According to Erb, it’s these material nuances that are a huge defining factor when it comes to drama, personality and tone—and why all wallcoverings aren’t created equal. “If you are just beginning to dip your toe into the world of luxe wallcoverings, Phillip Jeffries is a good place to start,” suggests Erb. “Especially if you are on the hunt for earthborn tones and subtle weaves.” A world leader when it comes to natural, textured and specialty wallcoverings, Jeffries has taken the art of paper weaving—an art form that began centuries ago in Japan—and made it readily available with more than 1,700 designs that can be shopped and shipped at any given time.
Erb has been known to source from smaller vendors, too, like The Vale London, when he’s looking for wallcoverings that are small batch and hand-touched. “Melinda Marquardt at The Vale paints all of her patterns by hand before they are printed,” shares Erb, who is quick to point out that, in addition to artists, a lot of fashion designers are getting in on the wallpaper game as well. “Womenswear designer Matthew Williamson has a wallpaper line for Osborne & Little that I really like. In fact, looking through your closet at the prints and textiles that you are drawn to can inform what you might like on your walls. Hermès, Armani, Ralph Lauren, Gucci, Etro… They all have wallpaper lines these days—and a strong foothold in the marketplace.”
When it comes time to decide which wallcovering is best for your abode, Erb suggests taking into account two main factors: budget and balance. “Any way you slice it, detailed wallcoverings are more expensive than straight-up wallpaper, so you have to make sure that your budget can cover the expense if you’re eyeing a grasscloth jute or raised ink screen printing,” says Erb. “From there, it’s all about composition and balance, and how different spaces within your home are being used.” For more utilitarian spaces like bathrooms and mudrooms and high traffic areas like hallways and kitchens, Erb suggests washable wallpaper or vinyl wallcovering because they are durable and easy to clean.

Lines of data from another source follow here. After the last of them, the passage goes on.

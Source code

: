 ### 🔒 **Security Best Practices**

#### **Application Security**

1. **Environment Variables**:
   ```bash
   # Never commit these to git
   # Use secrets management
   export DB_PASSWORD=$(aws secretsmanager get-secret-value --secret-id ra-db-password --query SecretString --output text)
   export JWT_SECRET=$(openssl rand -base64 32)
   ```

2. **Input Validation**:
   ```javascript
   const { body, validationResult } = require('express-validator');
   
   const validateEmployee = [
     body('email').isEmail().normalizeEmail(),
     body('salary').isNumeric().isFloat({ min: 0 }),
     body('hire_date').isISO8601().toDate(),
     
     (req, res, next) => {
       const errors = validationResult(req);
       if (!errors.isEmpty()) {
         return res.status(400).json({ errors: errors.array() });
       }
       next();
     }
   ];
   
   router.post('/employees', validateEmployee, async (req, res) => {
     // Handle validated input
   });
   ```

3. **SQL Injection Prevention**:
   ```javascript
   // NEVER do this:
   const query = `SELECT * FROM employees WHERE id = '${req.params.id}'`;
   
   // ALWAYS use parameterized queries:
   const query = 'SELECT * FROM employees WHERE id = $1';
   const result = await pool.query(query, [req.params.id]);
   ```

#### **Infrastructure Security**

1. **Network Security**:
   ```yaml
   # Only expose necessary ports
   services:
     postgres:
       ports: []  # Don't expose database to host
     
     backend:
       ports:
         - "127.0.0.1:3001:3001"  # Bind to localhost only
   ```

As for balance, Erb advises moderation—and picking your spots. “Areas like formal foyers and living rooms are great candidates for fancy wallcoverings because these are the places where first impressions and elevated entertaining are important.”
And while prints and bold patterns can be fun, Erb is quick to rein in his clients when too many are on the table. “Look, I’m all for a geometric Art Deco motif or a cherry tree mural if it works, but you have to choose these moments carefully. A jewel box powder room, for example, is a great place to go big with a flashy print or to get saturated and moody with your hues. Farrow & Ball is an excellent resource for lighthearted prints that endure. And I always have my eye on what’s coming out at Pierre Frey. Frey has a panoramic wallpaper scape of the Yunnan mountains by French visual artist Hélène Mongin right now that would work well for a home out West.”
For spaces like bedrooms and offices, where the desired effect is a sense of calm or focus, Erb tends to lean into the neutrals. “I don’t know about you, but I’m definitely not interested in a wall party when I’m trying to sleep,” laughs Erb. “Instead, consider a cozy flannel wallcovering in the slate for the primary suite. And Chicago’s own Maya Romanoff has a gorgeous knotted hemp wallcovering in wheat that’s perfect for offices and dens. Earth tones are always soothing.”